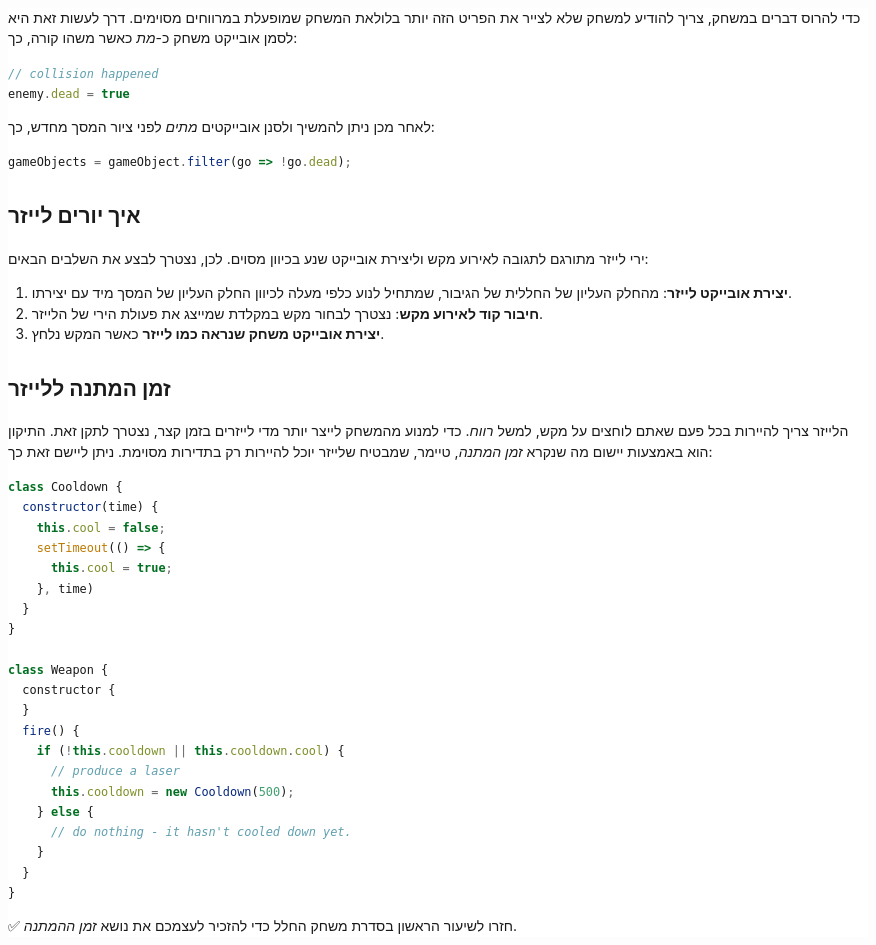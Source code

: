 כדי להרוס דברים במשחק, צריך להודיע למשחק שלא לצייר את הפריט הזה יותר בלולאת המשחק שמופעלת במרווחים מסוימים. דרך לעשות זאת היא לסמן אובייקט משחק כ-*מת* כאשר משהו קורה, כך:

```javascript
// collision happened
enemy.dead = true
```

לאחר מכן ניתן להמשיך ולסנן אובייקטים *מתים* לפני ציור המסך מחדש, כך:

```javascript
gameObjects = gameObject.filter(go => !go.dead);
```

## איך יורים לייזר

ירי לייזר מתורגם לתגובה לאירוע מקש וליצירת אובייקט שנע בכיוון מסוים. לכן, נצטרך לבצע את השלבים הבאים:

1. **יצירת אובייקט לייזר**: מהחלק העליון של החללית של הגיבור, שמתחיל לנוע כלפי מעלה לכיוון החלק העליון של המסך מיד עם יצירתו.
2. **חיבור קוד לאירוע מקש**: נצטרך לבחור מקש במקלדת שמייצג את פעולת הירי של הלייזר.
3. **יצירת אובייקט משחק שנראה כמו לייזר** כאשר המקש נלחץ.

## זמן המתנה ללייזר

הלייזר צריך להיירות בכל פעם שאתם לוחצים על מקש, למשל *רווח*. כדי למנוע מהמשחק לייצר יותר מדי לייזרים בזמן קצר, נצטרך לתקן זאת. התיקון הוא באמצעות יישום מה שנקרא *זמן המתנה*, טיימר, שמבטיח שלייזר יוכל להיירות רק בתדירות מסוימת. ניתן ליישם זאת כך:

```javascript
class Cooldown {
  constructor(time) {
    this.cool = false;
    setTimeout(() => {
      this.cool = true;
    }, time)
  }
}

class Weapon {
  constructor {
  }
  fire() {
    if (!this.cooldown || this.cooldown.cool) {
      // produce a laser
      this.cooldown = new Cooldown(500);
    } else {
      // do nothing - it hasn't cooled down yet.
    }
  }
}
```

✅ חזרו לשיעור הראשון בסדרת משחק החלל כדי להזכיר לעצמכם את נושא *זמן ההמתנה*.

----

■ **ACTIVITY**: Each entry should be repeated exactly as it appears; the pictures stay out.

■ **WRITTEN RESPONSE**:
Source code

: כדי להרוס דברים במשחק, צריך להודיע למשחק שלא לצייר את הפריט הזה יותר בלולאת המשחק שמופעלת במרווחים מסוימים. דרך לעשות זאת היא לסמן אובייקט משחק כ-*מת* כאשר משהו קורה, כך:

```javascript
// collision happened
enemy.dead = true
```

לאחר מכן ניתן להמשיך ולסנן אובייקטים *מתים* לפני ציור המסך מחדש, כך:

```javascript
gameObjects = gameObject.filter(go => !go.dead);
```

## איך יורים לייזר

ירי לייזר מתורגם לתגובה לאירוע מקש וליצירת אובייקט שנע בכיוון מסוים. לכן, נצטרך לבצע את השלבים הבאים:

1. **יצירת אובייקט לייזר**: מהחלק העליון של החללית של הגיבור, שמתחיל לנוע כלפי מעלה לכיוון החלק העליון של המסך מיד עם יצירתו.
2. **חיבור קוד לאירוע מקש**: נצטרך לבחור מקש במקלדת שמייצג את פעולת הירי של הלייזר.
3. **יצירת אובייקט משחק שנראה כמו לייזר** כאשר המקש נלחץ.

## זמן המתנה ללייזר

הלייזר צריך להיירות בכל פעם שאתם לוחצים על מקש, למשל *רווח*. כדי למנוע מהמשחק לייצר יותר מדי לייזרים בזמן קצר, נצטרך לתקן זאת. התיקון הוא באמצעות יישום מה שנקרא *זמן המתנה*, טיימר, שמבטיח שלייזר יוכל להיירות רק בתדירות מסוימת. ניתן ליישם זאת כך:

```javascript
class Cooldown {
  constructor(time) {
    this.cool = false;
    setTimeout(() => {
      this.cool = true;
    }, time)
  }
}

class Weapon {
  constructor {
  }
  fire() {
    if (!this.cooldown || this.cooldown.cool) {
      // produce a laser
      this.cooldown = new Cooldown(500);
    } else {
      // do nothing - it hasn't cooled down yet.
    }
  }
}
```

✅ חזרו לשיעור הראשון בסדרת משחק החלל כדי להזכיר לעצמכם את נושא *זמן ההמתנה*.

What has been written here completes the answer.